Non a caso l’insieme delle sette coreografie di The Seven Sins, splendidamente interpretate dai talentuosi ballerini, si apre con il quadro forse più attuale di tutti, quello dell’Avarizia, affidato al coreografo belga-marocchino Sidi Larbi Cherkaoui, capace di passare dai video di Beyoncé all’opera a Broadway: il tema viene declinato nei termini dell’avidità e nove ballerini vestiti in completo da manager si affannano e sgomitano competitivi fra loro, con le tasche che debordano di dollari fino a che non rimarrà che un cumulo bruciato di carta straccia. Ed ecco racconta l’Accidia la canadese Aszure Barton, già collaboratrice del Baryshnikov Arts Center di New York, dell’American Ballet Theatre, della Martha Graham Dance Company, con un passo a due al maschile che fluttua stanco e apatico nella perdita di interesse per la vita. Colpisce forte la Superbia dello spagnolo Marcos Morau che con il collettivo La Veronal propone una performance al femminile tutta suoni, musica e ritmo incalzante: l’immagine rievoca quella di cinque “beghine” determinate come dei militari che rappresentano l’assenza di dubbio che porta al non dialogo con l’altro, ma al tempo stesso c’è una componente positiva sulla forza di determinazione femminile.
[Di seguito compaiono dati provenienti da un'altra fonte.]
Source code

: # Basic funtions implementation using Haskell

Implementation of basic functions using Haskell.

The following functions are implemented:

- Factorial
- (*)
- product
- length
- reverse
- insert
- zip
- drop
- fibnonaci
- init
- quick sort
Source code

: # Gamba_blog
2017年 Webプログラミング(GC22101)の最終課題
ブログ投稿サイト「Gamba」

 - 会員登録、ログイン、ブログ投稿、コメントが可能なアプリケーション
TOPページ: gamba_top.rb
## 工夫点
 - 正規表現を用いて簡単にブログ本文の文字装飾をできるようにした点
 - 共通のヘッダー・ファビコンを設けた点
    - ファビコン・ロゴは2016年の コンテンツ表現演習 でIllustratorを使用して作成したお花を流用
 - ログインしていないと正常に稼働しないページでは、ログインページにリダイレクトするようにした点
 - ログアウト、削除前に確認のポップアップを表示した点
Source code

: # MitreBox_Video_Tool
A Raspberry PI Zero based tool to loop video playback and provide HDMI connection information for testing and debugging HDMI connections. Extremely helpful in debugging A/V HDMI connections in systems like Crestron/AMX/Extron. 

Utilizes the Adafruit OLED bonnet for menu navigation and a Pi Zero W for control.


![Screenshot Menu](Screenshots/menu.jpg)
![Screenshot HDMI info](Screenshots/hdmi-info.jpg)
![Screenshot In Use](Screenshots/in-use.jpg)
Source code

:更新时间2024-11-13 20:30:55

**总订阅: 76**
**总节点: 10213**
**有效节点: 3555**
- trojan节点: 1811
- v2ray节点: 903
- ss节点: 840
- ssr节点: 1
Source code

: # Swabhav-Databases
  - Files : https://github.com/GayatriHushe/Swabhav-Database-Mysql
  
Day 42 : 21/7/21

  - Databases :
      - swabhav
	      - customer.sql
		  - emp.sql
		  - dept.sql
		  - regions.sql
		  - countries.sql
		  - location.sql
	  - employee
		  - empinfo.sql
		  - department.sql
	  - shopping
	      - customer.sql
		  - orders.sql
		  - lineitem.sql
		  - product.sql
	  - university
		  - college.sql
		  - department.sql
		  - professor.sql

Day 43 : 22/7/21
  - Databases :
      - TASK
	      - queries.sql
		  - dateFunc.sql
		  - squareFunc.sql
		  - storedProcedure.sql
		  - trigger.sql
La Gola del tedesco Marco Goecke, con una interessante intuizione, diventa la perdita di controllo e la dipendenza dovute alla droga, in un drammatico assolo sulle note di Heroin di Lou Reed. Per la Lussuria, l’israeliano di stanza a Londra Hofesh Shechter pensa un lavoro d’ensemble elegante, una decina di algidi ballerini biancovestiti che ad un certo punto esplodono agitati sul palcoscenico, a rappresentare il contrasto tra razionalità e istinto animale. L’Ira è vestita di nero e urla fino allo sfinimento per la tedesca Sasha Waltz che crea un passo a due al femminile potentemente fisico. Conclude con l’Invidia l’israeliana Sharon Eyal, co-fondatrice con Gai Behar della compagnia L-E-V di Tel Aviv, dove tre ballerine sono pronte a combattersi a suon di sguardi feroci e sfide sulle punte rievocando le rivalità del balletto classico.